- Brief
The expected result is the segment of the entries that begins with the line containing "receiving any tickets." and ends with the last line, copied verbatim.

Pictures paired with source code
§ §

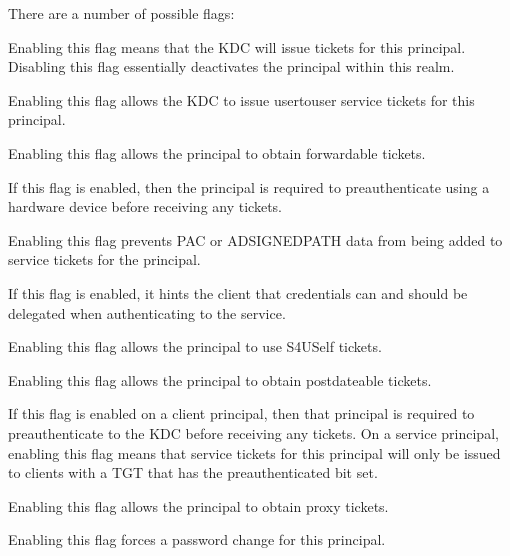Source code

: \documentclass[letterpaper,10pt,english]{sphinxmanual}
\begin{document}
\begin{description}
\sphinxAtStartPar
There are a number of possible flags:
\begin{description}
\sphinxAtStartPar
Enabling this flag means that the KDC will issue tickets for
this principal.  Disabling this flag essentially deactivates
the principal within this realm.

\sphinxAtStartPar
Enabling this flag allows the KDC to issue user\sphinxhyphen{}to\sphinxhyphen{}user
service tickets for this principal.

\sphinxAtStartPar
Enabling this flag allows the principal to obtain forwardable
tickets.

\sphinxAtStartPar
If this flag is enabled, then the principal is required to
preauthenticate using a hardware device before receiving any
tickets.

\sphinxAtStartPar
Enabling this flag prevents PAC or AD\sphinxhyphen{}SIGNEDPATH data from
being added to service tickets for the principal.

\sphinxAtStartPar
If this flag is enabled, it hints the client that credentials
can and should be delegated when authenticating to the
service.

\sphinxAtStartPar
Enabling this flag allows the principal to use S4USelf tickets.

\sphinxAtStartPar
Enabling this flag allows the principal to obtain postdateable
tickets.

\sphinxAtStartPar
If this flag is enabled on a client principal, then that
principal is required to preauthenticate to the KDC before
receiving any tickets.  On a service principal, enabling this
flag means that service tickets for this principal will only
be issued to clients with a TGT that has the preauthenticated
bit set.

\sphinxAtStartPar
Enabling this flag allows the principal to obtain proxy
tickets.

\sphinxAtStartPar
Enabling this flag forces a password change for this
principal.


\end{description}
\end{description}
\end{document}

§ §

- Response
receiving any tickets.  On a service principal, enabling this
flag means that service tickets for this principal will only
be issued to clients with a TGT that has the preauthenticated
bit set.

\sphinxAtStartPar
Enabling this flag allows the principal to obtain proxy
tickets.

\sphinxAtStartPar
Enabling this flag forces a password change for this
principal.


\end{description}
\end{description}
\end{document}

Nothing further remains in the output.